An original scene from Lovejoy's flashback showed that Jasper Beardsley preceded him as minister of the First Church of Springfield. After her lines in this episode were recorded, Yeardley Smith caught the flu, so creator Matt Groening decided to let her stay at home, so he had a plan to make Smith record her lines at home and convinced the crew to make her record brief lines for the next two episodes. Afterwards, Smith felt better in time for recording sessions of "The Secret War of Lisa Simpson".

==Reception==
In its original broadcast, "In Marge We Trust" finished 25th in ratings for the week of April 21–27, 1997, with a Nielsen rating of 10.1, equivalent to approximately 9.8 million viewing households. It was the third-highest-rated show on the Fox network that week, following The X-Files and King of the Hill. In Australia, the episode premiered on June 22, 1997, while in the UK it premiered on July 20, 1997.

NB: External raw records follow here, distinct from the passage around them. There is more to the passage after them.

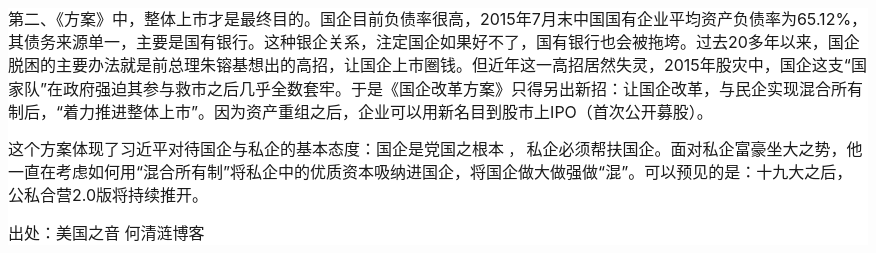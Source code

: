   </span>
</p>
<p>
<span style="font-size: 12pt;">
   第二、《方案》中，整体上市才是最终目的。国企目前负债率很高，2015年7月末中国国有企业平均资产负债率为65.12%，其债务来源单一，主要是国有银行。这种银企关系，注定国企如果好不了，国有银行也会被拖垮。过去20多年以来，国企脱困的主要办法就是前总理朱镕基想出的高招，让国企上市圈钱。但近年这一高招居然失灵，2015年股灾中，国企这支“国家队”在政府强迫其参与救市之后几乎全数套牢。于是《国企改革方案》只得另出新招：让国企改革，与民企实现混合所有制后，“着力推进整体上市”。因为资产重组之后，企业可以用新名目到股市上IPO（首次公开募股）。
  </span>
</p>
<p>
<span style="font-size: 12pt;">
   这个方案体现了习近平对待国企与私企的基本态度：国企是党国之根本
  </span>
  ，
  <span style="font-size: 12pt;">
   私企必须帮扶国企。面对私企富豪坐大之势，他一直在考虑如何用“混合所有制”将私企中的优质资本吸纳进国企，将国企做大做强做“混”。可以预见的是：十九大之后，公私合营2.0版将持续推开。
  </span>
</p>
<p>
<span style="font-size: 12pt;">
   出处：美国之音 何清涟博客
  </span>
</p>





<div class="at-below-post addthis_tool" data-url="http://zhanlve.org/?p=2178">
</div>

</div>
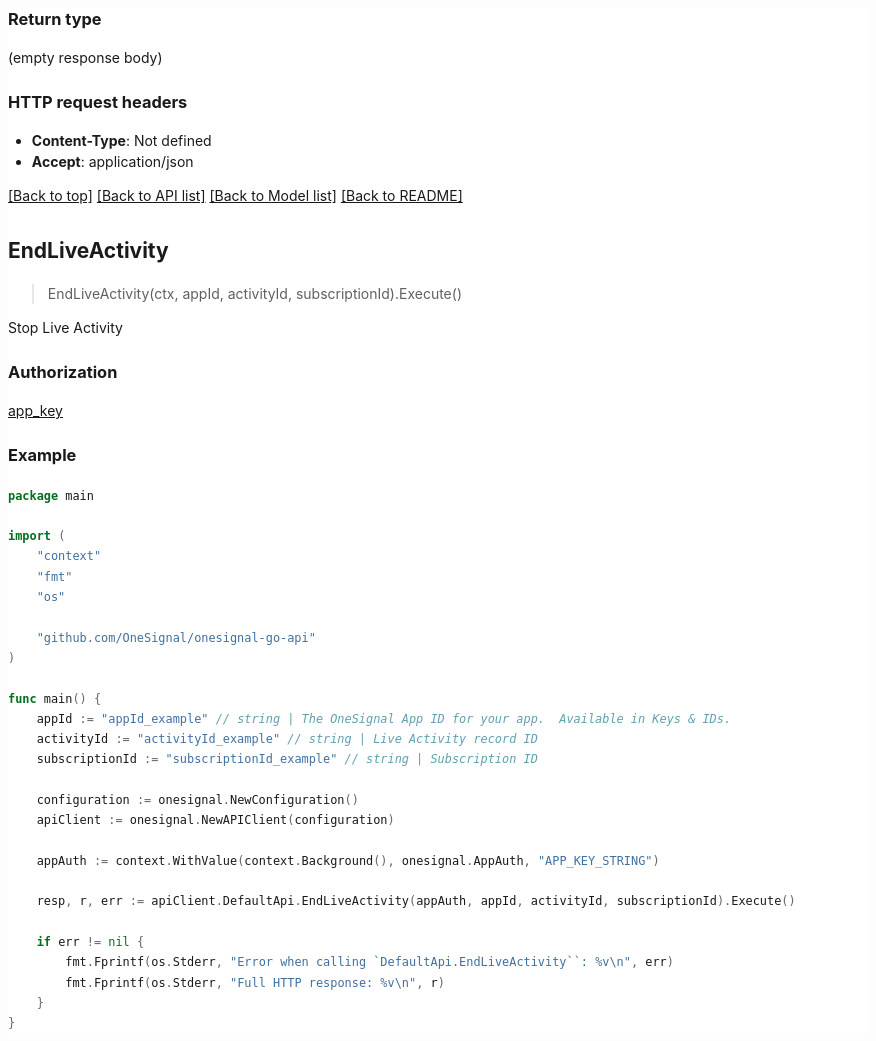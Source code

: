 


### Return type

 (empty response body)

### HTTP request headers

- **Content-Type**: Not defined
- **Accept**: application/json

[[Back to top]](#) [[Back to API list]](../README.md#documentation-for-api-endpoints)
[[Back to Model list]](../README.md#documentation-for-models)
[[Back to README]](../README.md)


## EndLiveActivity

> EndLiveActivity(ctx, appId, activityId, subscriptionId).Execute()

Stop Live Activity



### Authorization

[app_key](../README.md#app_key)

### Example

```go
package main

import (
    "context"
    "fmt"
    "os"

    "github.com/OneSignal/onesignal-go-api"
)

func main() {
    appId := "appId_example" // string | The OneSignal App ID for your app.  Available in Keys & IDs.
    activityId := "activityId_example" // string | Live Activity record ID
    subscriptionId := "subscriptionId_example" // string | Subscription ID

    configuration := onesignal.NewConfiguration()
    apiClient := onesignal.NewAPIClient(configuration)

    appAuth := context.WithValue(context.Background(), onesignal.AppAuth, "APP_KEY_STRING")

    resp, r, err := apiClient.DefaultApi.EndLiveActivity(appAuth, appId, activityId, subscriptionId).Execute()

    if err != nil {
        fmt.Fprintf(os.Stderr, "Error when calling `DefaultApi.EndLiveActivity``: %v\n", err)
        fmt.Fprintf(os.Stderr, "Full HTTP response: %v\n", r)
    }
}
```
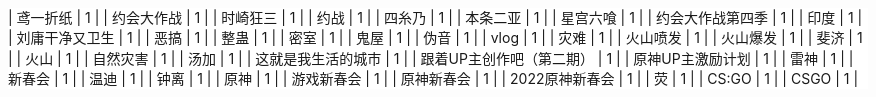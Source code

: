 | 鸢一折纸 | 1 |
| 约会大作战 | 1 |
| 时崎狂三 | 1 |
| 约战 | 1 |
| 四糸乃 | 1 |
| 本条二亚 | 1 |
| 星宫六喰 | 1 |
| 约会大作战第四季 | 1 |
| 印度 | 1 |
| 刘庸干净又卫生 | 1 |
| 恶搞 | 1 |
| 整蛊 | 1 |
| 密室 | 1 |
| 鬼屋 | 1 |
| 伪音 | 1 |
| vlog | 1 |
| 灾难 | 1 |
| 火山喷发 | 1 |
| 火山爆发 | 1 |
| 斐济 | 1 |
| 火山 | 1 |
| 自然灾害 | 1 |
| 汤加 | 1 |
| 这就是我生活的城市 | 1 |
| 跟着UP主创作吧（第二期） | 1 |
| 原神UP主激励计划 | 1 |
| 雷神 | 1 |
| 新春会 | 1 |
| 温迪 | 1 |
| 钟离 | 1 |
| 原神 | 1 |
| 游戏新春会 | 1 |
| 原神新春会 | 1 |
| 2022原神新春会 | 1 |
| 荧 | 1 |
| CS:GO | 1 |
| CSGO | 1 |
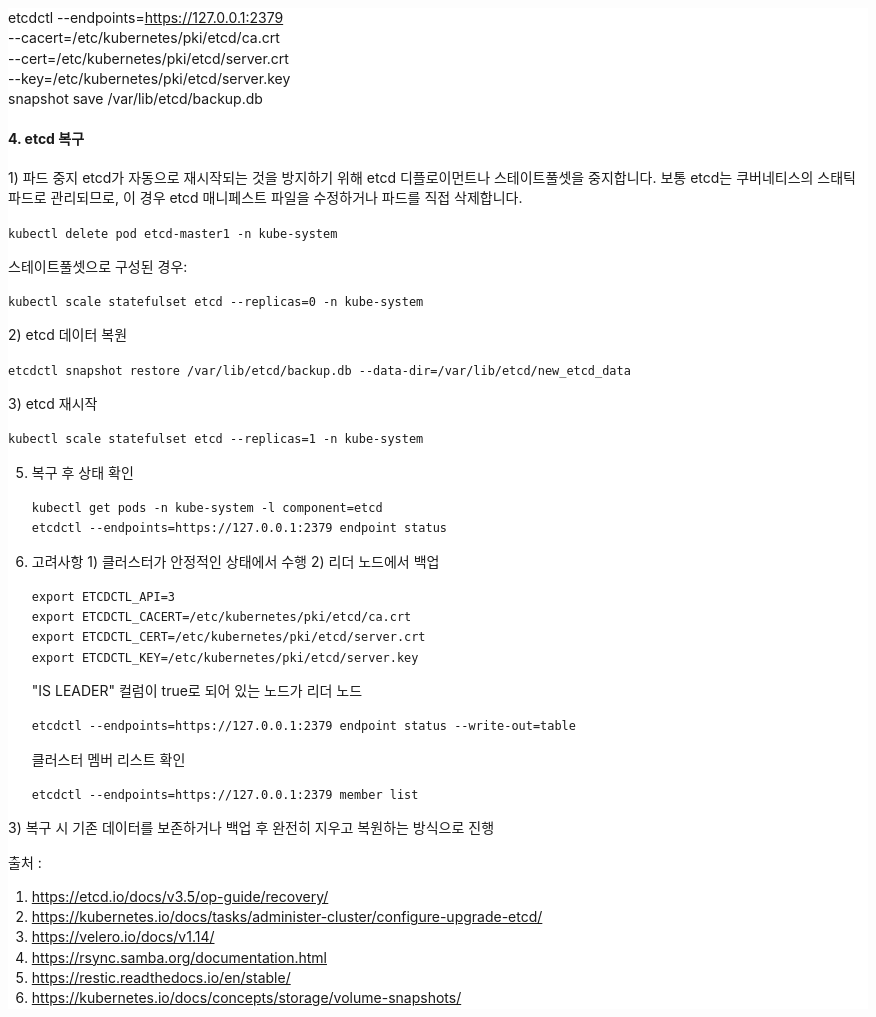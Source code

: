 etcdctl --endpoints=https://127.0.0.1:2379 \
  --cacert=/etc/kubernetes/pki/etcd/ca.crt \
  --cert=/etc/kubernetes/pki/etcd/server.crt \
  --key=/etc/kubernetes/pki/etcd/server.key \
  snapshot save /var/lib/etcd/backup.db</code></pre><h4 id="4-etcd-복구">4. etcd 복구</h4>
<p>1) 파드 중지
etcd가 자동으로 재시작되는 것을 방지하기 위해 etcd 디플로이먼트나 스테이트풀셋을 중지합니다. 보통 etcd는 쿠버네티스의 스태틱 파드로 관리되므로, 이 경우 etcd 매니페스트 파일을 수정하거나 파드를 직접 삭제합니다.</p>
<pre><code>kubectl delete pod etcd-master1 -n kube-system</code></pre><p>스테이트풀셋으로 구성된 경우:</p>
<pre><code>kubectl scale statefulset etcd --replicas=0 -n kube-system</code></pre><p>2) etcd 데이터 복원</p>
<pre><code>etcdctl snapshot restore /var/lib/etcd/backup.db --data-dir=/var/lib/etcd/new_etcd_data</code></pre><p>3) etcd 재시작</p>
<pre><code>kubectl scale statefulset etcd --replicas=1 -n kube-system</code></pre><ol start="5">
<li><p>복구 후 상태 확인</p>
<pre><code>kubectl get pods -n kube-system -l component=etcd
etcdctl --endpoints=https://127.0.0.1:2379 endpoint status</code></pre></li>
<li><p>고려사항
1) 클러스터가 안정적인 상태에서 수행
2) 리더 노드에서 백업</p>
<pre><code>export ETCDCTL_API=3
export ETCDCTL_CACERT=/etc/kubernetes/pki/etcd/ca.crt
export ETCDCTL_CERT=/etc/kubernetes/pki/etcd/server.crt
export ETCDCTL_KEY=/etc/kubernetes/pki/etcd/server.key</code></pre><p>&quot;IS LEADER&quot; 컬럼이 true로 되어 있는 노드가 리더 노드</p>
<pre><code>etcdctl --endpoints=https://127.0.0.1:2379 endpoint status --write-out=table</code></pre><p>클러스터 멤버 리스트 확인</p>
<pre><code>etcdctl --endpoints=https://127.0.0.1:2379 member list</code></pre></li>
</ol>
<p>3) 복구 시 기존 데이터를 보존하거나 백업 후 완전히 지우고 복원하는 방식으로 진행</p>
<p>출처 : </p>
<ol>
<li><a href="https://etcd.io/docs/v3.5/op-guide/recovery/">https://etcd.io/docs/v3.5/op-guide/recovery/</a></li>
<li><a href="https://kubernetes.io/docs/tasks/administer-cluster/configure-upgrade-etcd/">https://kubernetes.io/docs/tasks/administer-cluster/configure-upgrade-etcd/</a></li>
<li><a href="https://velero.io/docs/v1.14/">https://velero.io/docs/v1.14/</a></li>
<li><a href="https://rsync.samba.org/documentation.html">https://rsync.samba.org/documentation.html</a></li>
<li><a href="https://restic.readthedocs.io/en/stable/">https://restic.readthedocs.io/en/stable/</a></li>
<li><a href="https://kubernetes.io/docs/concepts/storage/volume-snapshots/">https://kubernetes.io/docs/concepts/storage/volume-snapshots/</a></li>
</ol>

The episode received critical acclaim. Authors of the book I Can't Believe It's a Bigger and Better Updated Unofficial Simpsons Guide, Warren Martyn and Adrian Wood, said: "A rare case of both storylines being worthy of full episodes in their own right, this is a cracking episode which highlights the unduly neglected Rev. Lovejoy and makes you realize Homer isn't the only one ready to kill Ned Flanders! Great stuff." The A.V. Club found the episode to be a "beautiful ... change of pace" from the show's usual ridiculousness, noting its subtle humour and character development: "There's a, well, constancy to all that we learn about Reverend Lovejoy that means 'In Marge We Trust' gives us one of the most compressed character arcs in the show's history" and how Homer responds with "paranoid disquiet" instead of his usual anger and violence. It described the Mr. Sparkle ad as "a giddy explosion of surrealism" in the relatively realistic episode, "perfectly constructed nonsense in which every little scene is utterly insane yet flows with perfect anti-logic from what preceded it."

In a 2000 Entertainment Weekly article, Matt Groening ranked it as his fifth favorite in the history of the show: "Even by Simpsons standards, this is a peculiar episode: Homer freaks out when he finds a Japanese Mr. Sparkle soap box that bears his likeness. ('For lucky best wash, use Mr. Sparkle!') I can’t remember how we get there, but the show ends with Reverend Lovejoy saving Ned Flanders from several crazed zoo baboons." Josh Weinstein described it as one of the best of the season, as well as being one of the most underrated episodes of all time. He also described the Mr. Sparkle commercial as his all-time favorite sequence.

The Fruity Oaty Bar commercial from the film Serenity was partially inspired by the Mr. Sparkle advertisement.

Since 2009, the show's opening sequence includes Mr. Sparkle detergent with Marge's supermarket purchases. Comedian Eric Andre was a guest on The Last Laugh podcast and cited the episode as his favorite and "the hardest [he] had ever laughed" at anything on television.